Son cœur battait si fort, et les rires derrière, ils étaient si nombreux, si forts. Si proches.

Cours !

Ne pas se faire attraper, ne pas se faire attraper. Courir, vite. Elle voyait leurs ombres sur le sol mais ne pouvait pas voir leur visage. Elle ne les avait jamais vu. Ils étaient comme elles – sans matière, sans essence. Juste des âmes. Mais ils lui en voulaient, à elle, à elle et à personne d'autres.

Cours ! Ne te retourne pas !

Elle hurla quand elle sentit sa chaire commençait à souffrir de la course, ses muscles se bandaient, son corps entier se contractait sous la peur. La barre dans son estomac lui compressa davantage les poumons et elle sentit que si ça continuait, elle allait tout simplement vomir et rendre son repas.

Ne faiblis pas ! Cours !

Ses genoux commencèrent à lâcher, ses muscles à faiblir, ses poumons à brûler, et finalement se fut tout son corps qui cessa de fonctionner. Elle tomba à genoux, son pieds pris dans une racine, mais elle ne prit pas la peine de protéger son visage qui frappa brutalement sur le sol.

Son sang glissa sur ses lèvres. Son nez brûla. De nouveau.

Tu es trop lente.
Tu es inutile.
Tu es nulle.


Silence.

Tu ne vaux rien.

Elle releva la tête mais quelque chose la réveilla avant même qu'elle ne voit le visage de celui qui parlait. Ce cri n'était pas le sien. Ce cri ne lui appartenait pas. Il ne venait pas de son rêve. De son cauchemar. Ce rêve, c'était celui de l'autre homme-bête.

Elle posa ses yeux sur lui, et ses yeux étaient remplis de larmes.
De peur. Des larmes d'enfants.

Elle le fixa de longues secondes, en silence, la bouche encore marquée de son sang. Sans comprendre. Elle avait froid. Ses doigts lui faisaient mal. Elle baissa les yeux et déplia ses phalanges qui grincèrent comme s'ils avaient gelé autour des restes de la fleur de mana.
C'était peut-être le cas. Ou était-ce une brûlure ? Elle l'ignorait.
Tout ça n'avait pas d'importance.

Elle se redressa, lentement. Ses os craquèrent comme si elle avait cent ans. Mille ans.
Peut-être était-elle aussi vieille que ça. Peut-être était-elle une âme comme on en fait plus, ayant voyagé dans les temps… Elle posa ses yeux sur sa besace, se pencha et en sortit une gourde encore pleine d'eau claire. Elle se rapprocha de l'homme-bête dans un silence rituel.

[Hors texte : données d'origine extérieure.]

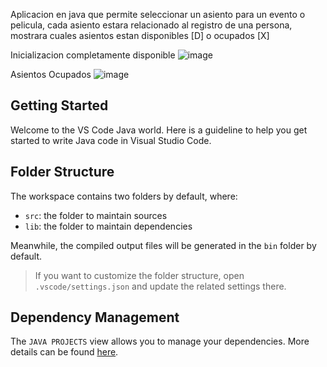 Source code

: Aplicacion en java que permite seleccionar un asiento para un evento o pelicula, cada asiento estara relacionado al registro de una persona, mostrara cuales asientos estan disponibles [D] o ocupados [X]

Inicializacion completamente disponible
![image](https://github.com/Arbyl/java-sits-project-oop/assets/73619752/68843f79-383a-443b-823f-58822d3b8441)


Asientos Ocupados
![image](https://github.com/Arbyl/java-sits-project-oop/assets/73619752/87755ee3-0f18-4c16-998c-5cc6e4a0ef5b)



## Getting Started

Welcome to the VS Code Java world. Here is a guideline to help you get started to write Java code in Visual Studio Code.

## Folder Structure

The workspace contains two folders by default, where:

- `src`: the folder to maintain sources
- `lib`: the folder to maintain dependencies

Meanwhile, the compiled output files will be generated in the `bin` folder by default.

> If you want to customize the folder structure, open `.vscode/settings.json` and update the related settings there.

## Dependency Management

The `JAVA PROJECTS` view allows you to manage your dependencies. More details can be found [here](https://github.com/microsoft/vscode-java-dependency#manage-dependencies).
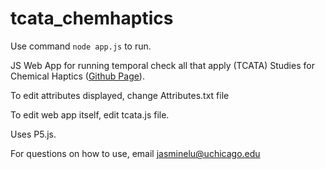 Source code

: # tcata_chemhaptics

Use command `node app.js` to run. 

JS Web App for running temporal check all that apply (TCATA) Studies for Chemical Haptics ([Github Page]()).

To edit attributes displayed, change Attributes.txt file

To edit web app itself, edit tcata.js file.

Uses P5.js.

For questions on how to use, email jasminelu@uchicago.edu
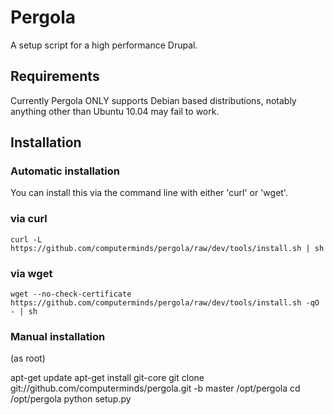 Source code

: Pergola
=======

A setup script for a high performance Drupal.

Requirements
------------

Currently Pergola ONLY supports Debian based distributions, notably anything 
other than Ubuntu 10.04 may fail to work.

Installation
------------

### Automatic installation

You can install this via the command line with either 'curl' or 'wget'.

### via curl

    curl -L https://github.com/computerminds/pergola/raw/dev/tools/install.sh | sh

### via wget

    wget --no-check-certificate https://github.com/computerminds/pergola/raw/dev/tools/install.sh -qO - | sh

### Manual installation

(as root)

apt-get update
apt-get install git-core
git clone git://github.com/computerminds/pergola.git -b master /opt/pergola
cd /opt/pergola
python setup.py
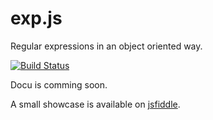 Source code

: exp.js
======

Regular expressions in an object oriented way.

[![Build Status](https://travis-ci.org/sbekoe/exp.js.png)](https://travis-ci.org/sbekoe/exp.js)


Docu is comming soon.

A small showcase is available on [jsfiddle](http://jsfiddle.net/eokeb/rFgdY/8/).
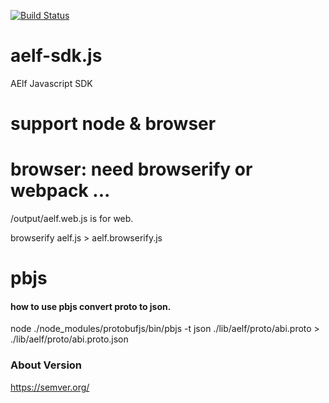 [![Build Status][1]][2]

[1]: https://travis-ci.org/AElfProject/aelf-sdk.js.svg?branch=master
[2]: https://travis-ci.org/AElfProject/aelf-sdk.js

# aelf-sdk.js
AElf Javascript SDK

# support node & browser

# browser: need browserify or webpack ...
/output/aelf.web.js is for web.

browserify aelf.js > aelf.browserify.js

# pbjs
#### how to use pbjs convert proto to json.
node ./node_modules/protobufjs/bin/pbjs -t json ./lib/aelf/proto/abi.proto > ./lib/aelf/proto/abi.proto.json


### About Version
https://semver.org/

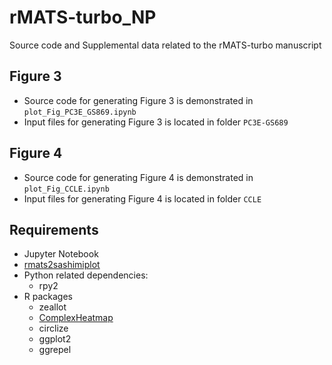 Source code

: # rMATS-turbo_NP
Source code and Supplemental data related to the rMATS-turbo manuscript
## Figure 3
  - Source code for generating Figure 3 is demonstrated in `plot_Fig_PC3E_GS869.ipynb`
  - Input files for generating Figure 3 is located in folder `PC3E-GS689`
## Figure 4
  - Source code for generating Figure 4 is demonstrated in `plot_Fig_CCLE.ipynb`
  - Input files for generating Figure 4 is located in folder `CCLE`
## Requirements
  - Jupyter Notebook
  - [rmats2sashimiplot](https://github.com/Xinglab/rmats2sashimiplot)
  - Python related dependencies:
    - rpy2
  - R packages
    - zeallot
    - [ComplexHeatmap](https://www.bioconductor.org/packages/release/bioc/html/ComplexHeatmap.html)
    - circlize
    - ggplot2
    - ggrepel
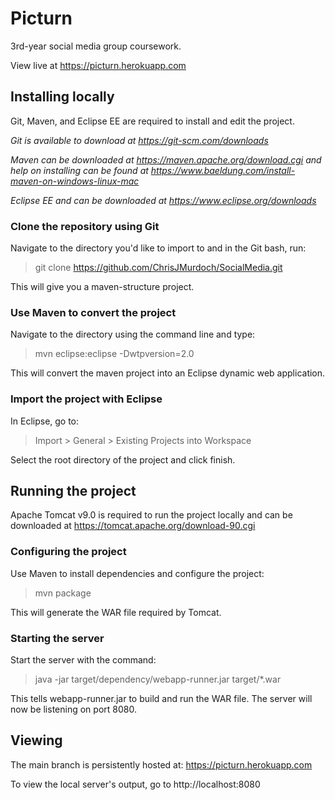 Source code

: 
# Picturn

3rd-year social media group coursework.

View live at https://picturn.herokuapp.com

## Installing locally

Git, Maven, and Eclipse EE are required to install and edit the project.

*Git is available to download at https://git-scm.com/downloads*

*Maven can be downloaded at https://maven.apache.org/download.cgi and help on installing can be found at https://www.baeldung.com/install-maven-on-windows-linux-mac*

*Eclipse EE and can be downloaded at https://www.eclipse.org/downloads*

### Clone the repository using Git

Navigate to the directory you'd like to import to and in the Git bash, run:

> git clone https://github.com/ChrisJMurdoch/SocialMedia.git

This will give you a maven-structure project.

### Use Maven to convert the project

Navigate to the directory using the command line and type:

> mvn eclipse:eclipse -Dwtpversion=2.0

This will convert the maven project into an Eclipse dynamic web application.

### Import the project with Eclipse

In Eclipse, go to:

> Import > General > Existing Projects into Workspace

Select the root directory of the project and click finish.

## Running the project

Apache Tomcat v9.0 is required to run the project locally and can be downloaded at https://tomcat.apache.org/download-90.cgi

### Configuring the project

Use Maven to install dependencies and configure the project:

> mvn package

This will generate the WAR file required by Tomcat.

### Starting the server

Start the server with the command:

> java -jar target/dependency/webapp-runner.jar target/*.war

This tells webapp-runner.jar to build and run the WAR file.  The server will now be listening on port 8080.

## Viewing

The main branch is persistently hosted at: https://picturn.herokuapp.com

To view the local server's output, go to http://localhost:8080

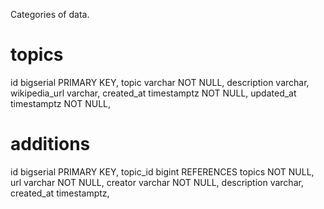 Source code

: Categories of data.

# topics

id bigserial PRIMARY KEY,
topic varchar NOT NULL,
description varchar,
wikipedia_url varchar,
created_at timestamptz NOT NULL,
updated_at timestamptz NOT NULL,

# additions

id bigserial PRIMARY KEY,
topic_id bigint REFERENCES topics NOT NULL,
url varchar NOT NULL,
creator varchar NOT NULL,
description varchar,
created_at timestamptz,
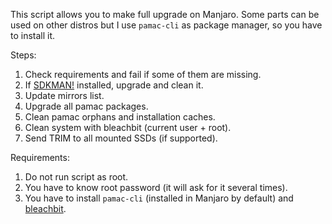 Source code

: This script allows you to make full upgrade on Manjaro. 
Some parts can be used on other distros but I use `pamac-cli` as package manager,
so you have to install it.

Steps:
1. Check requirements and fail if some of them are missing.
2. If [SDKMAN!](https://sdkman.io/) installed, upgrade and clean it.
3. Update mirrors list.
4. Upgrade all pamac packages.
5. Clean pamac orphans and installation caches.
6. Clean system with bleachbit (current user + root).
7. Send TRIM to all mounted SSDs (if supported).

Requirements:
1. Do not run script as root.
2. You have to know root password (it will ask for it several times).
3. You have to install `pamac-cli` (installed in Manjaro by default) and [bleachbit](https://www.bleachbit.org/). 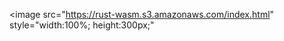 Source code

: <!-- ![](https://pbs.twimg.com/profile_banners/79905213/1552963099/1500x500) -->


<image
  src="https://rust-wasm.s3.amazonaws.com/index.html"
  style="width:100%; height:300px;"
></image>

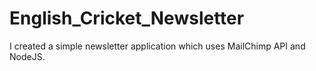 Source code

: # English_Cricket_Newsletter
I created a simple newsletter application which uses MailChimp API and NodeJS.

Ses yeux bleus ne le quittaient pas. Lui. Sa face déconfite. Sa peur.

Ses yeux se séchèrent à force de le regarder, et il ne restait plus que sur ses pommettes un peu de rouge, de pivoine et de rose pour rappeler qu'elle aussi avait rêvé, qu'elle aussi avait voyagé avec les autres esprits. En tant que chamane, tout aurait dû lui apparaître clair, mais elle était une très mauvaise chamane, et souvent les esprits riaient d'elle. Plus qu'elle ne l'avouerait à quiconque.

Elle se mit à genoux à ses côtés et dévissa la gourde d'eau, mouillant doucement ses doigts pour finalement lever la gourde au-dessus de la tête de l'homme-bête et de verser l'eau sur son visage.
Sa main, sans douceur, vint masser sa peau pour en enlever la fine pellicule – parfois plus épaisse – de sang qui restait malgré tout coller.
Sans douceur, car la douceur n'avait pas sa place. N'avait plus sa place.

Malgré tout, elle ne lui faisait pas confiance.

Je suis Quoth.

Elle retira sa main de sur son visage et la lava quelques secondes comme si le toucher lui l'avait tâchée elle. Elle était méticuleuse, et chaque parcelle de peau ne semblait pas laisser souiller.
Elle referma finalement la gourde, en silence, et se leva pour rejoindre son sac, sans un mot.

Elle avait besoin de réfléchir.
De comprendre.

Mais dans tous les deux cas, c'était difficile.